Germany approves rules to dim heating and lights this winter


BERLIN (Reuters) – Germany’s public buildings will become cooler and streets darker this winter thanks to energy-saving measures approved by the cabinet on Wednesday, as part of efforts to protect the country’s gas reserves for compensate for limited deliveries from Russia.

Russian gas giant Gazprom has cut gas flows to Germany through the Nord Stream 1 gas pipeline to 20% of capacity, citing technical issues. Berlin called the decision politically motivated, given European sanctions against Russia for its invasion of Ukraine.

With the new rules, the German government hopes to reduce gas consumption by around 2%.

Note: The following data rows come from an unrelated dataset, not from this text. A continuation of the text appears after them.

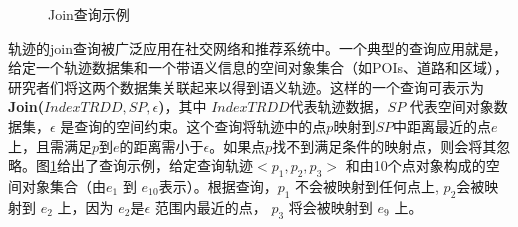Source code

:  \begin{figure}[t]
	\centering
	\caption{Join查询示例}
	\label{fig:joinprepare}
	\vspace{-0.5cm}
\end{figure}
轨迹的join查询被广泛应用在社交网络和推荐系统中。一个典型的查询应用就是，给定一个轨迹数据集和一个带语义信息的空间对象集合（如POIs、道路和区域），研究者们将这两个数据集关联起来以得到语义轨迹。这样的一个查询可表示为\textbf{Join($IndexTRDD, SP,\epsilon$)}，其中 $IndexTRDD$代表轨迹数据，$SP$ 代表空间对象数据集，$\epsilon$ 是查询的空间约束。这个查询将轨迹中的点$p$映射到$SP$中距离最近的点$e$上，且需满足$p$到$e$的距离需小于$\epsilon$。如果点$p$找不到满足条件的映射点，则会将其忽略。图\ref{fig:joinprepare}给出了查询示例，给定查询轨迹$< p_{1}, p_{2}, p_{3}>$ 和由10个点对象构成的空间对象集合（由$e_{1} $ 到 $e_{10}$表示）。根据查询，$p_{1}$ 不会被映射到任何点上, $p_{2}$会被映射到 $e_{2}$ 上，因为 $e_{2}$是$\epsilon$ 范围内最近的点，  $p_{3}$ 将会被映射到 $e_{9}$ 上。

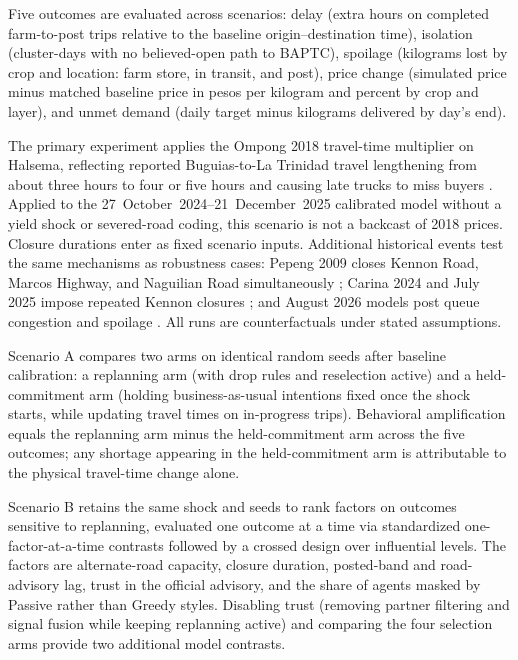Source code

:\documentclass{icsthesis}
\begin{document}
\begin{mainmatter}
			Five outcomes are evaluated across scenarios: delay (extra hours on completed farm-to-post trips relative to the baseline origin--destination time), isolation (cluster-days with no believed-open path to BAPTC), spoilage (kilograms lost by crop and location: farm store, in transit, and post), price change (simulated price minus matched baseline price in pesos per kilogram and percent by crop and layer), and unmet demand (daily target minus kilograms delivered by day's end).

			The primary experiment applies the Ompong 2018 travel-time multiplier on Halsema, reflecting reported Buguias-to-La Trinidad travel lengthening from about three hours to four or five hours and causing late trucks to miss buyers \citep{PNA2018,Espiritu2018}. Applied to the 27~October~2024--21~December~2025 calibrated model without a yield shock or severed-road coding, this scenario is not a backcast of 2018 prices. Closure durations enter as fixed scenario inputs. Additional historical events test the same mechanisms as robustness cases: Pepeng 2009 closes Kennon Road, Marcos Highway, and Naguilian Road simultaneously \citep{GMANews2009}; Carina 2024 and July 2025 impose repeated Kennon closures \citep{Rappler2024,PIA2025}; and August 2026 models post queue congestion and spoilage \citep{AntonioDumlao2026}. All runs are counterfactuals under stated assumptions.

			Scenario A compares two arms on identical random seeds after baseline calibration: a replanning arm (with drop rules and reselection active) and a held-commitment arm (holding business-as-usual intentions fixed once the shock starts, while updating travel times on in-progress trips). Behavioral amplification equals the replanning arm minus the held-commitment arm across the five outcomes; any shortage appearing in the held-commitment arm is attributable to the physical travel-time change alone.

			Scenario B retains the same shock and seeds to rank factors on outcomes sensitive to replanning, evaluated one outcome at a time via standardized one-factor-at-a-time contrasts followed by a crossed design over influential levels. The factors are alternate-road capacity, closure duration, posted-band and road-advisory lag, trust in the official advisory, and the share of agents masked by Passive rather than Greedy styles. Disabling trust (removing partner filtering and signal fusion while keeping replanning active) and comparing the four selection arms provide two additional model contrasts.


\end{mainmatter}
\end{document}

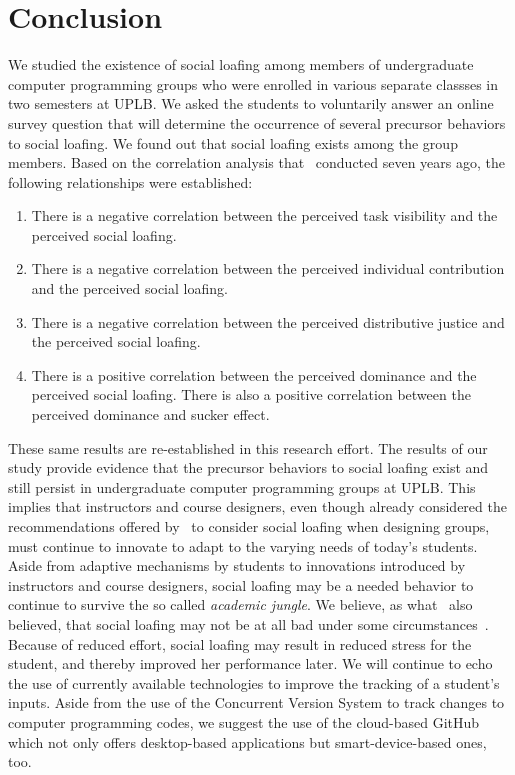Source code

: \documentclass[a4paper,a4paper,BCOR12mm,12pt,abstracton,pointednumbers,tablecaptionabove,footinclude,halfparskip,normalheadings,]{scrartcl}
\begin{document}
\section{Conclusion}\label{sec:conclude}

We studied the existence of social loafing among members of undergraduate computer programming groups who were enrolled in various separate classses in two semesters at UPLB. We asked the students to voluntarily answer an online survey question that will determine the occurrence of several precursor behaviors to social loafing. We found out that social loafing exists among the group members. Based on the correlation analysis that~\citet{Pabico08} conducted seven years ago, the following relationships were established: 
\begin{enumerate}
\item There is a negative correlation between the perceived task visibility and the perceived social loafing. 
\item There is a negative correlation between the perceived individual contribution and the perceived social loafing. 
\item There is a negative correlation between the perceived distributive justice and the perceived social loafing. 
\item There is a positive correlation between the perceived dominance and the perceived social loafing. There is also a positive correlation between the perceived dominance and sucker effect. 
\end{enumerate}

These same results are re-established in this research effort. The results of our study provide evidence that the precursor behaviors to social loafing exist and  still persist in undergraduate computer programming groups at UPLB. This implies that instructors and course designers, even though already considered the recommendations offered by~\citet{Pabico08} to consider social loafing when designing groups, must continue to innovate to adapt to the varying needs of today's students. Aside from adaptive mechanisms by students to innovations introduced by instructors and course designers, social loafing may be a needed behavior to continue to survive the so called {\em academic jungle}. We believe, as what~\citet{Pabico08} also believed, that social loafing may not be at all bad under some circumstances~\citep{Jackson85}. Because of reduced effort, social loafing may result in reduced stress for the student, and thereby improved her performance later. We will continue to echo the use of currently available technologies to improve the tracking of a student's inputs. Aside from the use of the Concurrent Version System to track changes to computer programming codes, we suggest the use of the cloud-based GitHub which not only offers desktop-based applications but smart-device-based ones, too.
\end{document}
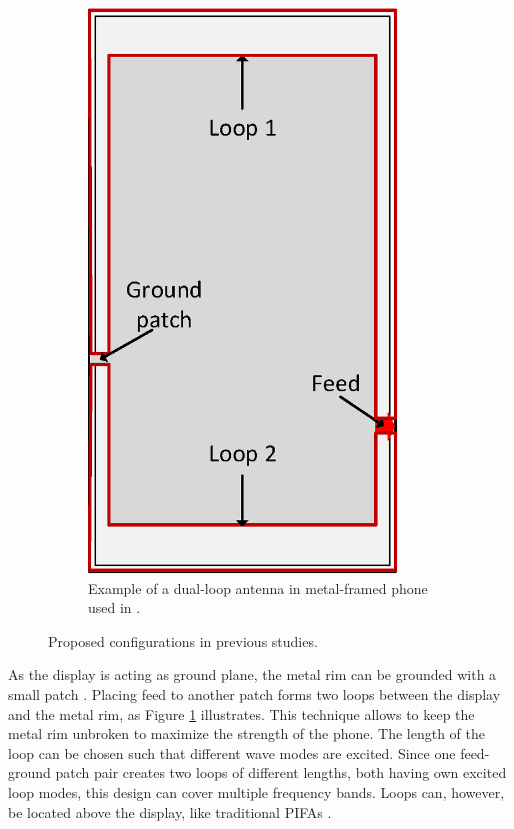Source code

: \begin{figure}[ht!]
\begin{subfigure}[b]{0.4\textwidth}
        \includegraphics[width=0.9\textwidth]{img/dual_loop.eps}
        \caption{Example of a dual-loop antenna in metal-framed phone used in \cite{ban_dual_loop, stanley_lte_mimo}.}
        \label{fig:dual_loop}
    \end{subfigure}
    \caption{Proposed configurations in previous studies.}
    \label{fig:metal_rim_examples}
\end{figure}

As the display is acting as ground plane, the metal rim can be grounded with a small patch \cite{ban_dual_loop, stanley_lte_mimo}. Placing feed to another patch forms two loops between the display and the metal rim, as Figure \ref{fig:dual_loop} illustrates. This technique allows to keep the metal rim unbroken to maximize the strength of the phone. The length of the loop can be chosen such that different wave modes are excited. Since one feed-ground patch pair creates two loops of different lengths, both having own excited loop modes, this design can cover multiple frequency bands. Loops can, however, be located above the display, like traditional PIFAs \cite{reconf_narrow,hybrid}. %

“Overall, the measures save energy. However, not to the extent that we can sit down and say, ‘It will be fine now’,” Economy Minister Robert Habeck told reporters after the cabinet meeting in Berlin.

The measures could save private households, businesses and the public sector about 10.8 billion euros ($10.7 billion) in total over the next two years, Habeck’s ministry said.

From September 1, public buildings – with the exception of social institutions like hospitals – must be heated to a maximum of 19 degrees Celsius, and the heating could be switched off entirely in corridors and foyers.

Meanwhile, buildings and monuments will no longer be lit for purely aesthetic purposes and businesses may be banned from illuminating their storefronts at night.

A ban is also planned on the heating of private swimming pools.

The cabinet also on Wednesday approved legislation giving priority to power transmission on part of the country’s rail networks.

It follows weeks of extremely low water levels on the Rhine, which has disrupted logistics and added to Germany‘s energy headache as industry temporarily switches to more coal and oil due to the shortage of Russian energy imports.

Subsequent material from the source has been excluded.